In terms of this election, penalties need to be inverted into rewards, where smaller penalties correspond to bigger rewards.
Here's the prisoner's dilemma for the election:
- Liberal and Labor preference each other ahead of the Greens, causing one, effectively at random, to win the election outright.
- Liberal preferences Labor, but not vice versa, causing Labor a guaranteed win.
- Labor preferences Liberal, but not vice versa, causing Liberal a guaranteed win.
- They each preference the Greens ahead of each other, creating a large chance of a hung parliament, forcing either negotiations with cross-benchers, which they have eached refused to do, or a new election.
Obviously, from the objective observer's point of view, option 1 should be chosen, but from the participant's point of view, screwing over is the best option if it can't be guaranteed that the other party with cooperate, especially if the stakes are high.

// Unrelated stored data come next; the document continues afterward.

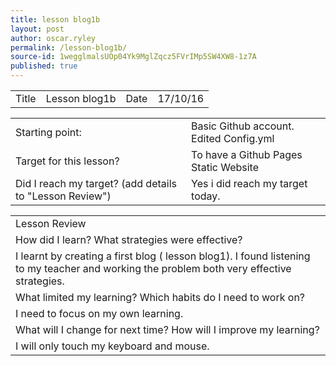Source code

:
 ```yaml
---
title: lesson blog1b
layout: post
author: oscar.ryley
permalink: /lesson-blog1b/
source-id: 1wegglmalsUOp04Yk9MglZqcz5FVrIMp5SW4XW8-1z7A
published: true
---
```

<table>
  <tr>
    <td>Title</td>
    <td>Lesson blog1b</td>
    <td>Date</td>
    <td>17/10/16</td>
  </tr>
</table>


<table>
  <tr>
    <td>Starting point:</td>
    <td>Basic Github account. Edited Config.yml</td>
  </tr>
  <tr>
    <td>Target for this lesson?</td>
    <td>To have a Github Pages Static Website</td>
  </tr>
  <tr>
    <td>Did I reach my target? 
(add details to "Lesson Review")</td>
    <td>Yes i did reach my target today.</td>
  </tr>
</table>


<table>
  <tr>
    <td>Lesson Review</td>
  </tr>
  <tr>
    <td>How did I learn? What strategies were effective? </td>
  </tr>
  <tr>
    <td>I learnt by creating a first blog ( lesson blog1). I found listening to my teacher and working the problem both very effective strategies. </td>
  </tr>
  <tr>
    <td>What limited my learning? Which habits do I need to work on? </td>
  </tr>
  <tr>
    <td>I need to focus on my own learning.</td>
  </tr>
  <tr>
    <td>What will I change for next time? How will I improve my learning?</td>
  </tr>
  <tr>
    <td>I will only touch my keyboard and mouse.</td>
  </tr>
</table>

So while Liberal is talking about preferencing the Greens ahead of Labor, I think this will only happen if their public announcement is enough of an impediment to stop them going back on it. Having announced their intention, Labor can sit back and win the election, particularly control of the Senate where most people cannot be bothered voting below the line, so it would be best for Liberal to not preference Labor ahead of the Greens. If Liberal induces Labor to make the same commitment, then it would also be in Liberal's best interests to go back on their announcement, as the election would come to them. This is why the dilemma is unstable, as non-cooperation is always best in a one-off encounter. The main question is really whether elections, every 3 years, often with different leaders, offer enough consistency to form the basis of an iterated prisoner's dilemma where cooperation can pay off. I don't think it does.
This will be interesting either way. Either Liberal doesn't follow through with their preferencing plan, or they throw away the election.